Vivien Garnès is an entrepreneur, currently co-founder and CEO of Influencer Marketing SaaS company Upfluence Inc, one of the world leaders in the industry, headquartered in New York City, venture backed, with almost 100 employees.
He defended his Executive Doctorate in Business Administration (Executive DBA) thesis in September 2021, on the topic of ‘Return on Influencer Marketing Investment’, under the supervision of Professor Kiane Goudarzi, full Professor at iaelyon School of Business, Director of the MBA programme, Deputy Director of the Magellan Research Centre and DBA Site Manager for Business Science Institute in Shanghai.
Thesis Direction
Pr Kiane Goudarzi
Thesis Title
Return on Influencer Marketing Investment
Abstract
Influencer marketing is a rising star in the field of digital marketing – (i) credited to be a $20B industry by 2024 and (ii) growing rapidly at 32% CAGR (Markets & Markets, 2019) – (iii) while the term itself seems to have been coined circa 2004, just 17 years prior to these lines being written.
Still, looking at 7,400+ online sales generated by social media influencers, representing $5.7M+ in gross transaction value (GTV), there is no statistical dependance between influencer’s costs and the Return on Investment they yield (a correlation of -0.0294).
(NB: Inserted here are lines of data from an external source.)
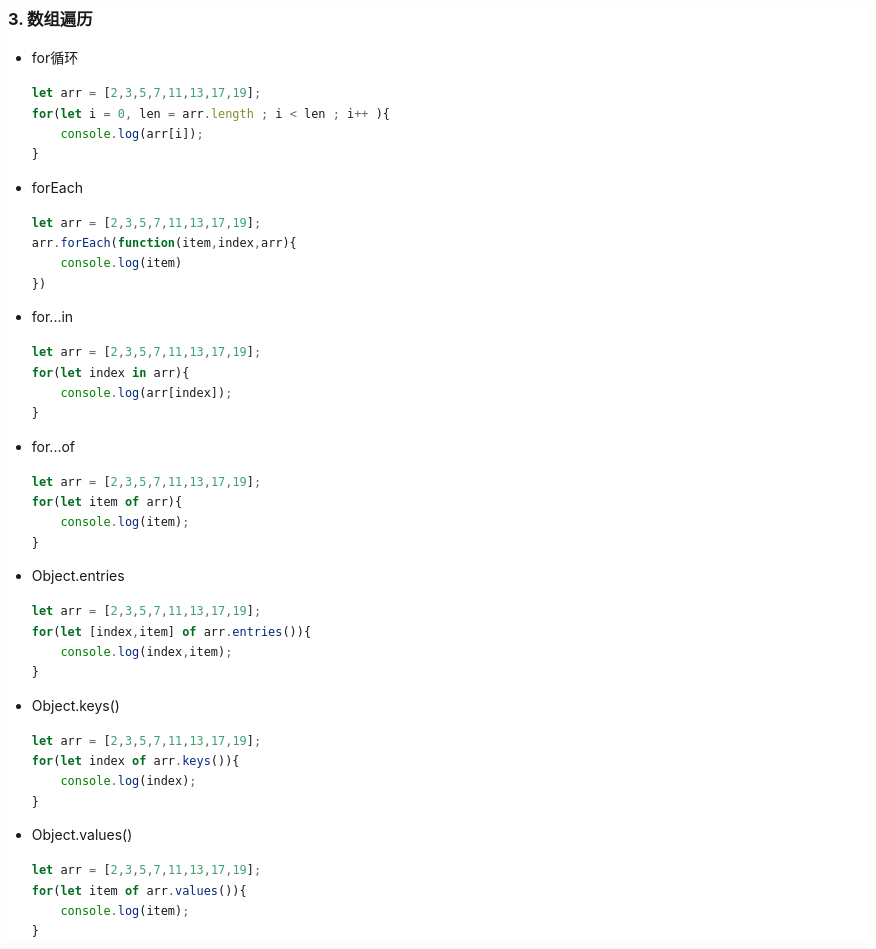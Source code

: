 ### 3. 数组遍历
+ for循环
    ```javascript
    let arr = [2,3,5,7,11,13,17,19];
    for(let i = 0, len = arr.length ; i < len ; i++ ){
        console.log(arr[i]);
    }
    ```
+ forEach
    ```javascript
    let arr = [2,3,5,7,11,13,17,19];
    arr.forEach(function(item,index,arr){
        console.log(item)
    })
    ```
+ for...in
    ```javascript
    let arr = [2,3,5,7,11,13,17,19];
    for(let index in arr){
        console.log(arr[index]);
    }
    ```
+ for...of
    ```javascript
    let arr = [2,3,5,7,11,13,17,19];
    for(let item of arr){
        console.log(item);
    }
    ```
+ Object.entries
    ```javascript
    let arr = [2,3,5,7,11,13,17,19];
    for(let [index,item] of arr.entries()){
        console.log(index,item);
    }
    ```
+ Object.keys()
    ```javascript
    let arr = [2,3,5,7,11,13,17,19];
    for(let index of arr.keys()){
        console.log(index);
    }
    ```
+ Object.values()
    ```javascript
    let arr = [2,3,5,7,11,13,17,19];
    for(let item of arr.values()){
        console.log(item);
    }
    ```
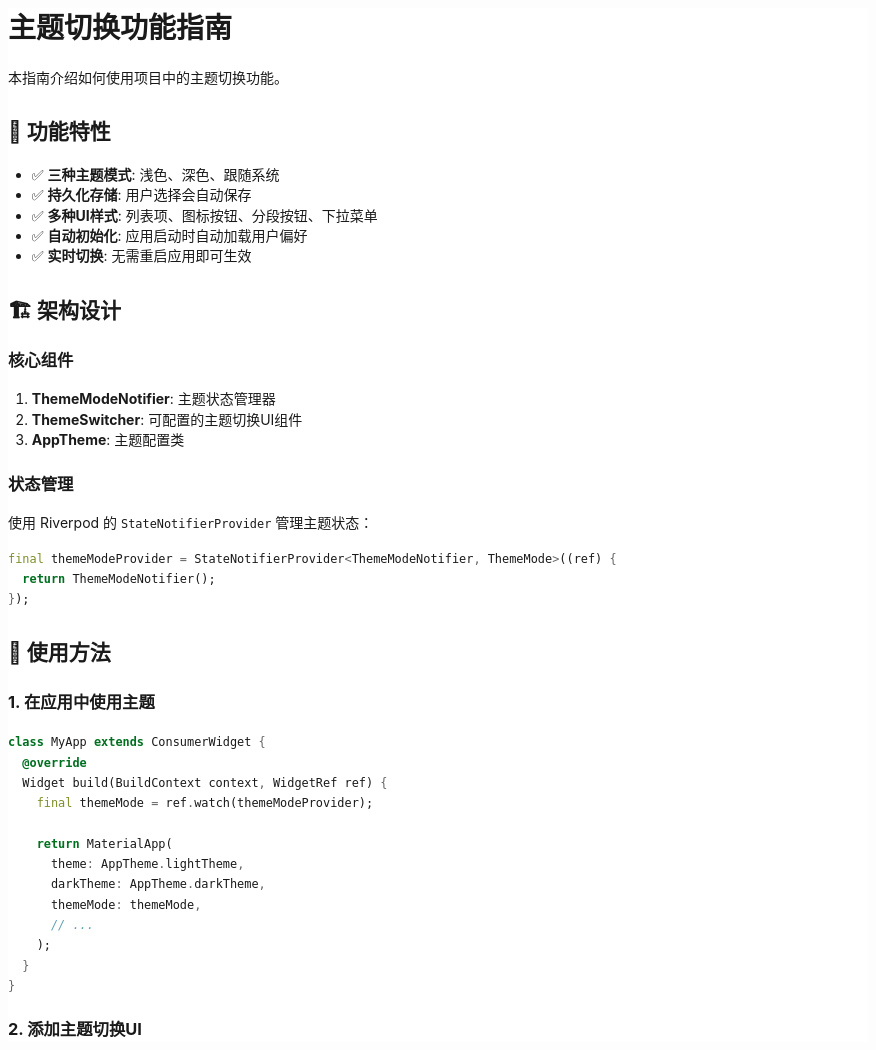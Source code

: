 # 主题切换功能指南

本指南介绍如何使用项目中的主题切换功能。

## 🎨 功能特性

- ✅ **三种主题模式**: 浅色、深色、跟随系统
- ✅ **持久化存储**: 用户选择会自动保存
- ✅ **多种UI样式**: 列表项、图标按钮、分段按钮、下拉菜单
- ✅ **自动初始化**: 应用启动时自动加载用户偏好
- ✅ **实时切换**: 无需重启应用即可生效

## 🏗️ 架构设计

### 核心组件

1. **ThemeModeNotifier**: 主题状态管理器
2. **ThemeSwitcher**: 可配置的主题切换UI组件
3. **AppTheme**: 主题配置类

### 状态管理

使用 Riverpod 的 `StateNotifierProvider` 管理主题状态：

```dart
final themeModeProvider = StateNotifierProvider<ThemeModeNotifier, ThemeMode>((ref) {
  return ThemeModeNotifier();
});
```

## 🎯 使用方法

### 1. 在应用中使用主题

```dart
class MyApp extends ConsumerWidget {
  @override
  Widget build(BuildContext context, WidgetRef ref) {
    final themeMode = ref.watch(themeModeProvider);
    
    return MaterialApp(
      theme: AppTheme.lightTheme,
      darkTheme: AppTheme.darkTheme,
      themeMode: themeMode,
      // ...
    );
  }
}
```

### 2. 添加主题切换UI
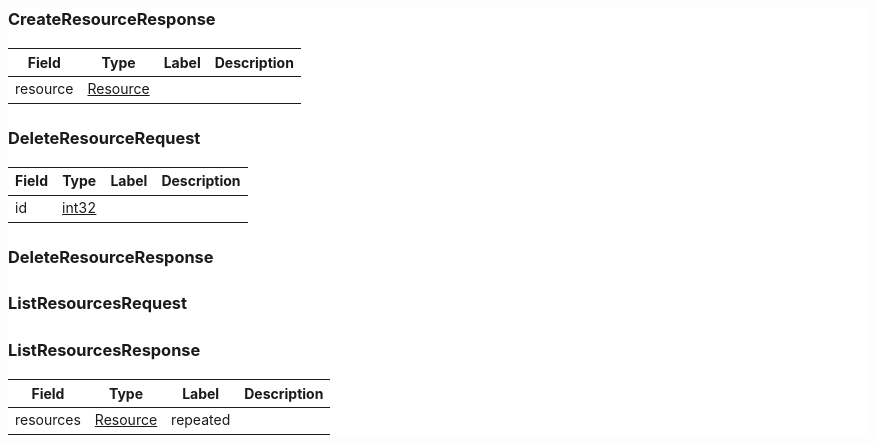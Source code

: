 




<a name="mercury-api-v2-CreateResourceResponse"></a>

### CreateResourceResponse



| Field | Type | Label | Description |
| ----- | ---- | ----- | ----------- |
| resource | [Resource](#mercury-api-v2-Resource) |  |  |






<a name="mercury-api-v2-DeleteResourceRequest"></a>

### DeleteResourceRequest



| Field | Type | Label | Description |
| ----- | ---- | ----- | ----------- |
| id | [int32](#int32) |  |  |






<a name="mercury-api-v2-DeleteResourceResponse"></a>

### DeleteResourceResponse







<a name="mercury-api-v2-ListResourcesRequest"></a>

### ListResourcesRequest







<a name="mercury-api-v2-ListResourcesResponse"></a>

### ListResourcesResponse



| Field | Type | Label | Description |
| ----- | ---- | ----- | ----------- |
| resources | [Resource](#mercury-api-v2-Resource) | repeated |  |


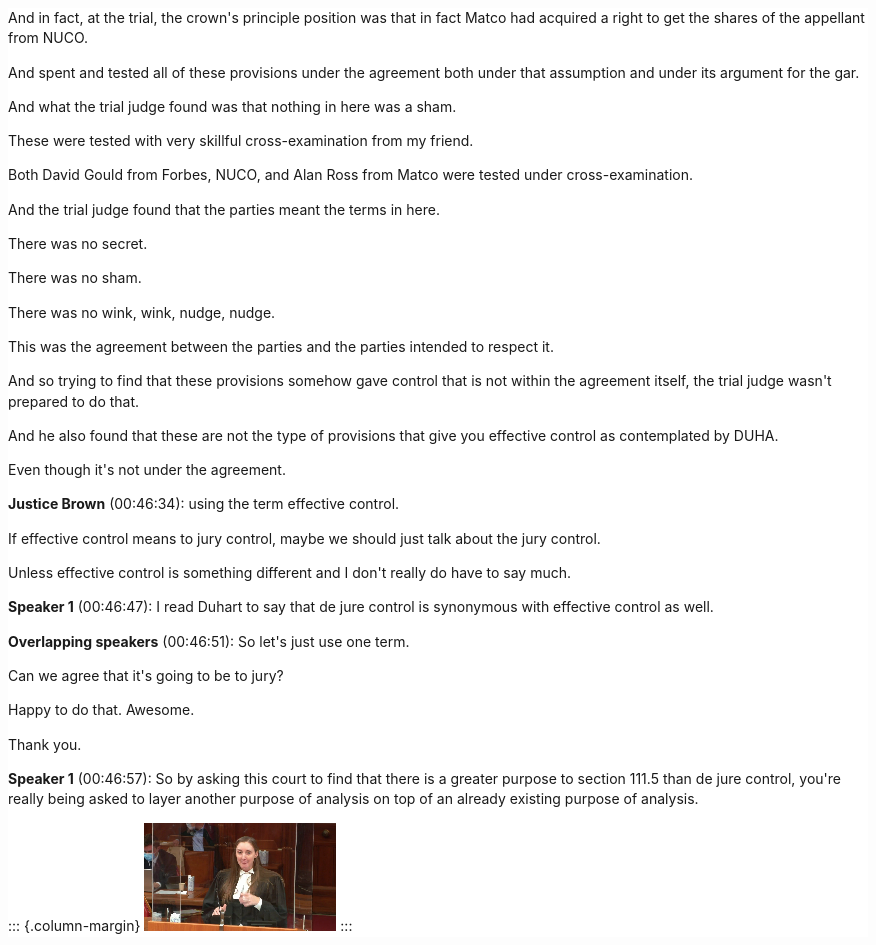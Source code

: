 And in fact, at the trial, the crown's principle position was that in fact Matco had acquired a right to get the shares of the appellant from NUCO.

And spent and tested all of these provisions under the agreement both under that assumption and under its argument for the gar.

And what the trial judge found was that nothing in here was a sham.

These were tested with very skillful cross-examination from my friend.

Both David Gould from Forbes, NUCO, and Alan Ross from Matco were tested under cross-examination.

And the trial judge found that the parties meant the terms in here.

There was no secret.

There was no sham.

There was no wink, wink, nudge, nudge.

This was the agreement between the parties and the parties intended to respect it.

And so trying to find that these provisions somehow gave control that is not within the agreement itself, the trial judge wasn't prepared to do that.

And he also found that these are not the type of provisions that give you effective control as contemplated by DUHA.

Even though it's not under the agreement.

**Justice Brown** (00:46:34): using the term effective control.

If effective control means to jury control, maybe we should just talk about the jury control.

Unless effective control is something different and I don't really do have to say much.

**Speaker 1** (00:46:47): I read Duhart to say that de jure control is synonymous with effective control as well.

**Overlapping speakers** (00:46:51): So let's just use one term.

Can we agree that it's going to be to jury?

Happy to do that. Awesome.

Thank you.

**Speaker 1** (00:46:57): So by asking this court to find that there is a greater purpose to section 111.5 than de jure control, you're really being asked to layer another purpose of analysis on top of an already existing purpose of analysis.

::: {.column-margin}
![](2866.png)
:::
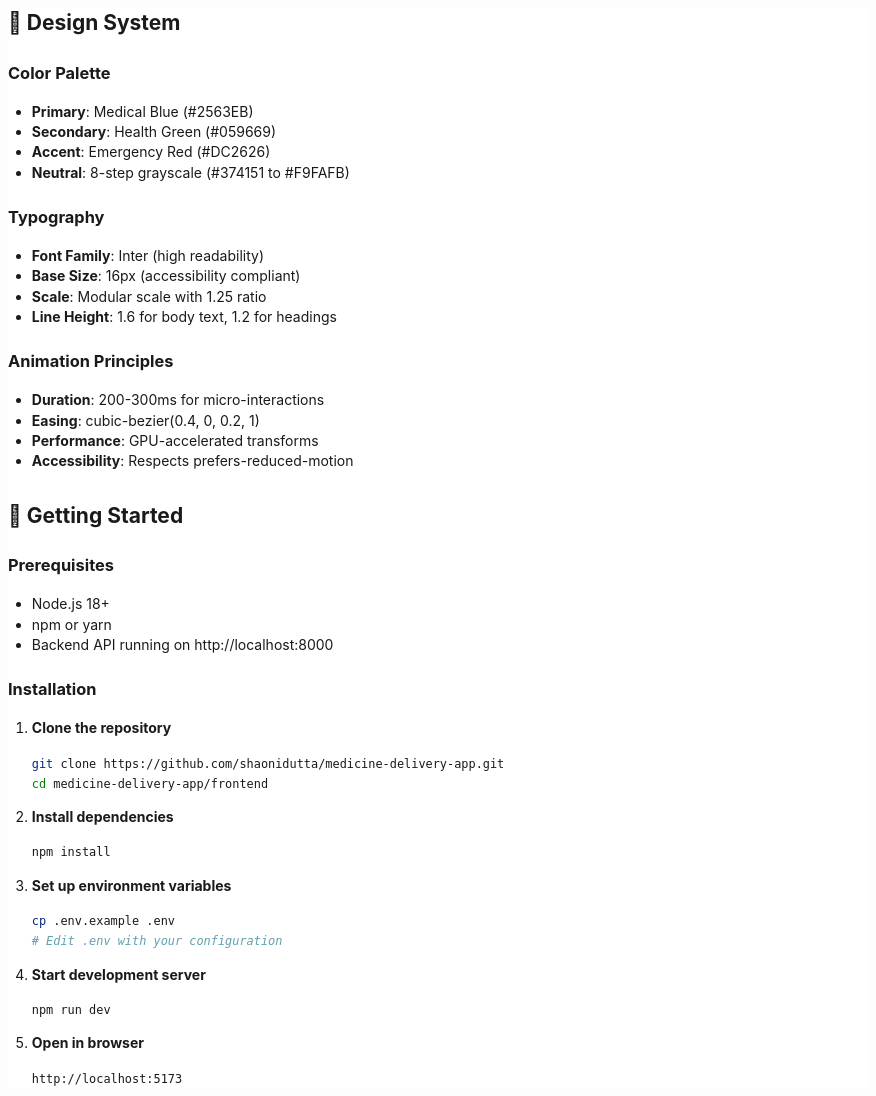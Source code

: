 ## 🎨 Design System

### Color Palette
- **Primary**: Medical Blue (#2563EB)
- **Secondary**: Health Green (#059669)
- **Accent**: Emergency Red (#DC2626)
- **Neutral**: 8-step grayscale (#374151 to #F9FAFB)

### Typography
- **Font Family**: Inter (high readability)
- **Base Size**: 16px (accessibility compliant)
- **Scale**: Modular scale with 1.25 ratio
- **Line Height**: 1.6 for body text, 1.2 for headings

### Animation Principles
- **Duration**: 200-300ms for micro-interactions
- **Easing**: cubic-bezier(0.4, 0, 0.2, 1)
- **Performance**: GPU-accelerated transforms
- **Accessibility**: Respects prefers-reduced-motion

## 🚀 Getting Started

### Prerequisites
- Node.js 18+ 
- npm or yarn
- Backend API running on http://localhost:8000

### Installation

1. **Clone the repository**
   ```bash
   git clone https://github.com/shaonidutta/medicine-delivery-app.git
   cd medicine-delivery-app/frontend
   ```

2. **Install dependencies**
   ```bash
   npm install
   ```

3. **Set up environment variables**
   ```bash
   cp .env.example .env
   # Edit .env with your configuration
   ```

4. **Start development server**
   ```bash
   npm run dev
   ```

5. **Open in browser**
   ```
   http://localhost:5173
   ```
The sad truth is that marketing managers do not spend their budgets profitably.
Yet, Academia has, unfortunately, not done much better. While the topic of influencer marketing has been significantly written about – especially “why” influencer marketing impacts the consumer decision process psychologically – nothing reliably discusses “how much” it impacts influencer marketing ROI (ROIMI). We are left with (i) proposed alternative metrics (EMV, AVE, SMIV), which do not quantify costs or sales and are the ultimate admission of guilt, and (ii) grey literature based on declarative survey data at the budget or campaign level, which is not insightful nor actionable for practitioners.
Emboldened by the gap in the literature, and by the room for improvement that’s emerging from the data, the goal of this research is to offer marketing professionals an understanding of (i) the terminology behind ROIMI, (ii) a proposed method of calculation, (iii) which variables improve ROIMI and (iv) how to predict influencer costs to sustain high ROIMI.
Having access to a large dataset of observed influencer-generated sales (tracked via coupon code usage), the researcher carried out a quantitative analysis based on multiple linear regressions—delivering a structural equation model, mapping variables that impact ROIMI.
While ROI directly is hard to predict, the model reveals that two variables should be prioritized to maximize orders: (i) influencer follower count, (ii) influencer comment count, whereas (iii) influencer like count negatively impacts it. Interestingly, influencer follower count, and influencer comment count also increase influencer costs, as it is the legacy way influencers and brands have determined costs, hurting ROI as a result.
In order to challenge this status quo, the model was then broken down into the following influencer cost predictive inequation, to give practitioners the means to sustain high-ROIMI campaigns:
inf_cost < (4.575e-05 * inf_follower + 0.028 * inf_average_comments – 7.798e-04 * inf_average_likes) * Average_Order_Value / Expected_ROI
Running this influencer cost prediction against the initial dataset generated a 50.28% improvement on ROIMI while maintaining a constant budget. Certainly, a great testament to the model’s relevance.